わたしはこの春、通信制大学の心理学科に編入学しました。
2年間で卒業し、大学院に進学するという計画です。
グリーフケアの研究に携わり、将来は公認心理師として実践の場に立ちたいと思っています。

しかしながら、心理学は初学なうえに、年齢は50代。
記憶力の衰えに絶望を感じながら、あたらしい分野にチャレンジしているのです。

正直、ここにいたるまで、何度もくじけそうになっています。
それでも、過去に大きな失敗をしてしまったときの<後悔>がわたしの背中を押してくれています。

いまのように前向きな学びへの気持ちが湧いてくるまでには、十年もの月日が必要でした。そして、そのうちの5年間はほぼ寝たきりで、ひきこもりの生活でした。

<後悔>と書きましたが、その5年間ははっきりいって陰惨なものでした。無気力でありながら、特定の人物を憎むような日々を送っていたのです。

不毛な日々でした。
でも、いま考えるに、自分には必要な時間でもありました。

ずうっと考えてきました。
わたしはどこでしくじったのか。
なにを失敗してしまったのか。
今回はそれについて考えながら、書いてみようと思います。
(#あの失敗があったから というコンテストのお題に刺激されたのです)。

東京でひとが死ぬということ

思えば、それまでの自分は仕事と仲間に恵まれ、子どもを持たないアラフォー女性として、充実した生活を送っていました。

それが一転したのは、夫の死がきっかけでした。
自宅近くに構えた仕事場で徹夜で仕事をしていたときのことです。
死の報せがメールで届きました。
冬場のお風呂場でヒートショックを起こして亡くなっていたところを、会議に来ないことに不審を抱いた職場の同僚たちによって発見されました。

わたしが夫の死を知ったのは、なんと、死後一日経ってからでした。
たまたま夫の母親とわたしが同姓同名であったため、警察から夫の実家に連絡が行ってしまいました。そして、夫の家族はわたしに連絡をしてきませんでした。
困惑した会社の同僚から連絡があったのが一日経過してからでした。

「あなたは仕事のために息子を捨てた」
そのような理屈で、夫の母親から理不尽に恨まれていました。
「あなたが仕事をしていなければ息子は助かったのに」
葬儀場で何度も何度も言われました。

夫は働き盛りの46歳で、昇進もし、ご両親にとってもこれからというときの頼もしい存在であったのだろうと思います。

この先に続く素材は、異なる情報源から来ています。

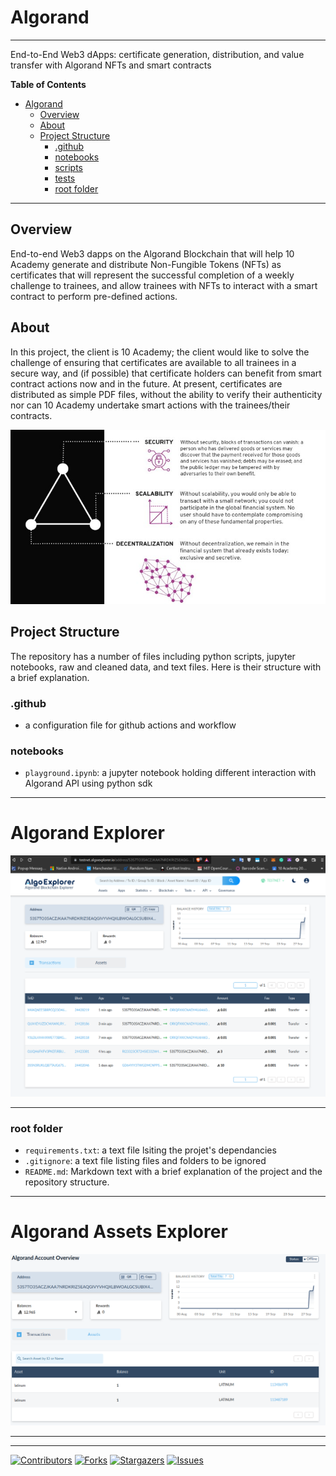 # Algorand


***

End-to-End Web3 dApps: certificate generation, distribution, and value transfer with Algorand NFTs and smart contracts

**Table of Contents**
- [Algorand](#Algorand)
  - [Overview](#overview)
  - [About](#about)
  - [Project Structure](#project-structure)
    - [.github](#.github)
    - [notebooks](#notebooks)
    - [scripts](#scripts)
    - [tests](#tests)
    - [root folder](#root-folder)

***

## Overview

End-to-end Web3 dapps on the Algorand Blockchain that will help 10 Academy generate and distribute Non-Fungible Tokens (NFTs) as certificates that will represent the successful completion of a weekly challenge to trainees, and allow trainees with NFTs to interact with a smart contract to perform pre-defined actions.  


## About


In this project, the client is 10 Academy; the client would like to solve the challenge of ensuring that certificates are available to all trainees in a secure way, and (if possible) that certificate holders can benefit from smart contract actions now and in the future.  At present, certificates are distributed as simple PDF files, without the ability to verify their authenticity nor can 10 Academy undertake smart actions with the trainees/their contracts.


![Alt text](alg.jpeg?raw=true "Why Algorand")


## Project Structure
The repository has a number of files including python scripts, jupyter notebooks, raw and cleaned data, and text files. Here is their structure with a brief explanation.


### .github
- a configuration file for github actions and workflow


### notebooks
- `playground.ipynb`: a jupyter notebook holding different interaction with Algorand API using python sdk


***
# Algorand Explorer
![Alt text](explorer_img_1.png?raw=true "Tech stack")

***

### root folder
- `requirements.txt`: a text file lsiting the projet's dependancies
- `.gitignore`: a text file listing files and folders to be ignored
- `README.md`: Markdown text with a brief explanation of the project and the repository structure.


***
# Algorand Assets Explorer
![Alt text](explorer_img_3.png?raw=true "Tech stack")

***

***

[![Contributors][contributors-shield]][contributors-url]
[![Forks][forks-shield]][forks-url]
[![Stargazers][stars-shield]][stars-url]
[![Issues][issues-shield]][issues-url]


[contributors-shield]: https://img.shields.io/github/contributors/natyrix/algorand.svg?style=for-the-badge
[contributors-url]: https://github.com/natyrix/algorand/graphs/contributors
[forks-shield]: https://img.shields.io/github/forks/natyrix/algorand.svg?style=for-the-badge
[forks-url]: https://github.com/natyrix/algorand/network/members
[stars-shield]: https://img.shields.io/github/stars/natyrix/algorand.svg?style=for-the-badge
[stars-url]: https://github.com/natyrix/algorand/stargazers
[issues-shield]: https://img.shields.io/github/issues/natyrix/algorand.svg?style=for-the-badge
[issues-url]: https://github.com/natyrix/algorand/issues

しかし、実際の夫は、過労によるパニック障害と不眠に苦しんでいました。
「しばらく自由に暮らしたい」
夫の希望で、わたしは自宅を離れて仕事場を借りることにしたのです。

ご両親にとっての夫は「聡明で健全で仕事の出来る頼もしい息子」でした。
そんな彼らに離れた理由を言っても信じないでしょうし、なにより過剰に心配されることが夫の状態にはよくないと判断し、誰の耳にも入れませんでした。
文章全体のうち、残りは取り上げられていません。